One way to achieve higher precision is to first capture as much equality as possible. For everything else that is left over prioritize unique items first and report these items as differences. Finally determine the next bit of equality or uniqueness and everything in between is either a change, an insertion, or a deletion.

Algorithm quality

The primary priorities when writing this kind of code are execution speed, precision (as previous described), and code simplicity. In most cases precision is the most important factor in code design, but in some cases speed is more important when processing large input or a batch of thousands of files. Simplicity is necessary so that other people can understand the code and modify it as necessary to improve upon the design and additional features. No algorithm is ever capable of meeting all needs for all use cases, so it is important that other people can understand the code with minimal effort.

Speed

Faster execution is the result of a couple of things. The most important consideration for making an algorithm faster is to reduce the number of passes through data where possible. After that eliminate all costly operations. In most programming languages simple arithmetic and static string comparisons are cheap to execute particularly if the examined strings aren't changing. The theoretical minimum number of data passes is two as you have to read the contents of each submitted sample. Pretty Diff achieves speed in its algorithm by only 3 complete passes through data and taking all possible effort to never repeat a step or loop iteration. The Pretty Diff approach is linear and predictable where the number of interations passing through data is computed as: number of iterations from the first sample + number of iterations from the second sample + the number of iterations from the smallest of those samples. Performance of the mentioned approach is heavily based upon key access in a hash map, which will likely vary by programming language.

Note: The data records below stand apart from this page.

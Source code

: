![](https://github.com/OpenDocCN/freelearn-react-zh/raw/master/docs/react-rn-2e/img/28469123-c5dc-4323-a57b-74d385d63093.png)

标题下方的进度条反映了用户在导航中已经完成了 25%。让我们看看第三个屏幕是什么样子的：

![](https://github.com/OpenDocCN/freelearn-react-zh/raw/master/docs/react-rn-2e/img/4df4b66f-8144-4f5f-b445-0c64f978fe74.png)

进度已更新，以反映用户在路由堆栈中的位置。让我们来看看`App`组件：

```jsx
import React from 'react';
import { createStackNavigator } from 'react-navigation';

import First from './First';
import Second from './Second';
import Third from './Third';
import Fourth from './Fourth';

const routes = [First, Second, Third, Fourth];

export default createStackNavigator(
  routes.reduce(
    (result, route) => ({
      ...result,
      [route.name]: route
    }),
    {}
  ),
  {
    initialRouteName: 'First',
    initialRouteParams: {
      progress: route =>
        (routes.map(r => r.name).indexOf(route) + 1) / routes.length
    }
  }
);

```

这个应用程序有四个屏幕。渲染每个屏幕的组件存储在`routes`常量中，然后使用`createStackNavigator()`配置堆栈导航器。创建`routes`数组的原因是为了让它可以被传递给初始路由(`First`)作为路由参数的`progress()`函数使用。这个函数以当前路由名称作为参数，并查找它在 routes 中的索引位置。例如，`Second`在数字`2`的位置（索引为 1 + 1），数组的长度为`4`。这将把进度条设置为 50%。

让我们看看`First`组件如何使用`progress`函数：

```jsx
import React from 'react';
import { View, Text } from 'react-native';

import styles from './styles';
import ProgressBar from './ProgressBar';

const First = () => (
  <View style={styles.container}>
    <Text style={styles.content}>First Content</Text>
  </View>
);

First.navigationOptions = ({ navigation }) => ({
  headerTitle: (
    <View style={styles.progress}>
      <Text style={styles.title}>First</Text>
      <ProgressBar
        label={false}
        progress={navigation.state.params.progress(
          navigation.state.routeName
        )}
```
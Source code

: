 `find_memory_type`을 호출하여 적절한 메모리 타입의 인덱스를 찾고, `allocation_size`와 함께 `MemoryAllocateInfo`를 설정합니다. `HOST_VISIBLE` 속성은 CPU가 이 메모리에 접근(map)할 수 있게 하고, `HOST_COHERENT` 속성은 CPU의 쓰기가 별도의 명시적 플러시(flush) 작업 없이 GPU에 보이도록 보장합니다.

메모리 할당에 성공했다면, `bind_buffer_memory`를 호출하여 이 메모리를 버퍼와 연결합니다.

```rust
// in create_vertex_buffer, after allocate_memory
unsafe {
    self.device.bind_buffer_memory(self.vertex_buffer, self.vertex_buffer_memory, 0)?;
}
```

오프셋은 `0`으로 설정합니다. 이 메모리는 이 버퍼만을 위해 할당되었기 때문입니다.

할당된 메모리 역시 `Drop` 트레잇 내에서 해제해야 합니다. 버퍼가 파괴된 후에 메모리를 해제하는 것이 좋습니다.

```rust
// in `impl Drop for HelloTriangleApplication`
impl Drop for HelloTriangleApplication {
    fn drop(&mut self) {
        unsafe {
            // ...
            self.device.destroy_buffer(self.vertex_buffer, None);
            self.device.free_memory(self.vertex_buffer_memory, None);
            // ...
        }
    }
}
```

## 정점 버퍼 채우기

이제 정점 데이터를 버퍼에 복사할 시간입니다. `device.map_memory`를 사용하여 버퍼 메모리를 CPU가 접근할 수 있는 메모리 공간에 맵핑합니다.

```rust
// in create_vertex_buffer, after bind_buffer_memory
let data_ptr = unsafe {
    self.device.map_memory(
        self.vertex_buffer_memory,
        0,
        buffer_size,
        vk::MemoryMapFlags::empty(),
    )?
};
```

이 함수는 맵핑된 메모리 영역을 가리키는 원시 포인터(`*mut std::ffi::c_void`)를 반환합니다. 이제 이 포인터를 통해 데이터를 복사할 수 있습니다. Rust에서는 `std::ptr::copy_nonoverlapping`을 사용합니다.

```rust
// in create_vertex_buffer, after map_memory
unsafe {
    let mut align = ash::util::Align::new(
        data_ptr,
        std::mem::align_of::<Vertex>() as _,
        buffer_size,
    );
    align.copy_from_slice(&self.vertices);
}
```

The theoretical minimum number of data passes is two as you have to read the contents of each submitted sample. Until we discover a way to perform a comparison without reading from the samples we can safely assume 2 data passes is the fastest possible approach. Between that and the Pretty Diff approach there are two possibilities for increased performance. The first possibility is to make decisions and write output immediately upon reading from the second sample so as to have only two data passes. The challenge with this approach is that analysis occurs in the moment of the current loop interation without knowledge of what comes later in the second sample. A more practical second performance possibility is to write a smaller hash map. Writing a smaller hash map means moving some of the decision tree up front before a separate formal analysis phase. In order for this approach to be viable this early step in logic must be tiny, non-replicating, and a different means of iteration must be devised to account for a data store of unpredictable size.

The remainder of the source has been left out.